◆ Problem statement ◆
Where a line below includes the word "reported", copy that line.

▬▬▬▬▬▬

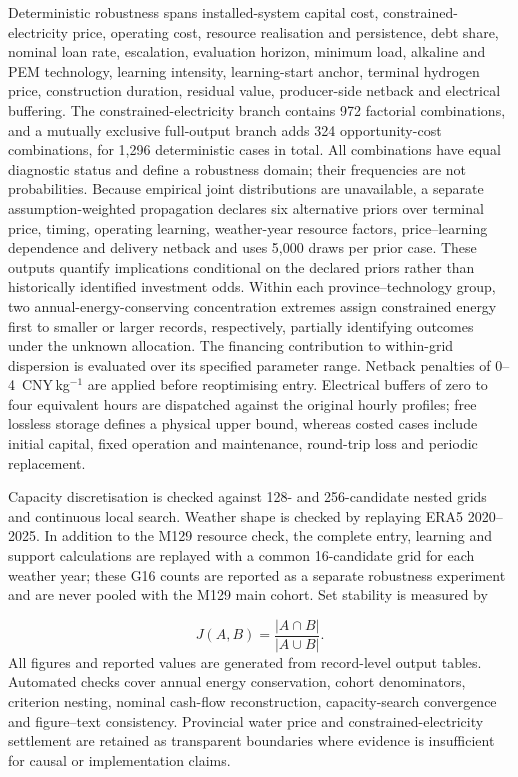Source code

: \documentclass[lineno,pdflatex,sn-nature]{sn-jnl}
\newcommand{\cnykg}{CNY\,kg$^{-1}$}
\begin{document}
Deterministic robustness spans installed-system capital cost, constrained-electricity price, operating cost, resource realisation and persistence, debt share, nominal loan rate, escalation, evaluation horizon, minimum load, alkaline and PEM technology, learning intensity, learning-start anchor, terminal hydrogen price, construction duration, residual value, producer-side netback and electrical buffering. The constrained-electricity branch contains 972 factorial combinations, and a mutually exclusive full-output branch adds 324 opportunity-cost combinations, for 1,296 deterministic cases in total. All combinations have equal diagnostic status and define a robustness domain; their frequencies are not probabilities. Because empirical joint distributions are unavailable, a separate assumption-weighted propagation declares six alternative priors over terminal price, timing, operating learning, weather-year resource factors, price--learning dependence and delivery netback and uses 5,000 draws per prior case. These outputs quantify implications conditional on the declared priors rather than historically identified investment odds. Within each province--technology group, two annual-energy-conserving concentration extremes assign constrained energy first to smaller or larger records, respectively, partially identifying outcomes under the unknown allocation. The financing contribution to within-grid dispersion is evaluated over its specified parameter range. Netback penalties of 0--4~\cnykg{} are applied before reoptimising entry. Electrical buffers of zero to four equivalent hours are dispatched against the original hourly profiles; free lossless storage defines a physical upper bound, whereas costed cases include initial capital, fixed operation and maintenance, round-trip loss and periodic replacement.

Capacity discretisation is checked against 128- and 256-candidate nested grids and continuous local search. Weather shape is checked by replaying ERA5 2020--2025. In addition to the M129 resource check, the complete entry, learning and support calculations are replayed with a common 16-candidate grid for each weather year; these G16 counts are reported as a separate robustness experiment and are never pooled with the M129 main cohort. Set stability is measured by

\begin{equation}
J(A,B)=\frac{|A\cap B|}{|A\cup B|}.
\label{eq:jaccard}
\end{equation}
All figures and reported values are generated from record-level output tables. Automated checks cover annual energy conservation, cohort denominators, criterion nesting, nominal cash-flow reconstruction, capacity-search convergence and figure--text consistency. Provincial water price and constrained-electricity settlement are retained as transparent boundaries where evidence is insufficient for causal or implementation claims.
\end{document}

▬▬▬▬▬▬

◆ Solved problem ◆
Capacity discretisation is checked against 128- and 256-candidate nested grids and continuous local search. Weather shape is checked by replaying ERA5 2020--2025. In addition to the M129 resource check, the complete entry, learning and support calculations are replayed with a common 16-candidate grid for each weather year; these G16 counts are reported as a separate robustness experiment and are never pooled with the M129 main cohort. Set stability is measured by
All figures and reported values are generated from record-level output tables. Automated checks cover annual energy conservation, cohort denominators, criterion nesting, nominal cash-flow reconstruction, capacity-search convergence and figure--text consistency. Provincial water price and constrained-electricity settlement are retained as transparent boundaries where evidence is insufficient for causal or implementation claims.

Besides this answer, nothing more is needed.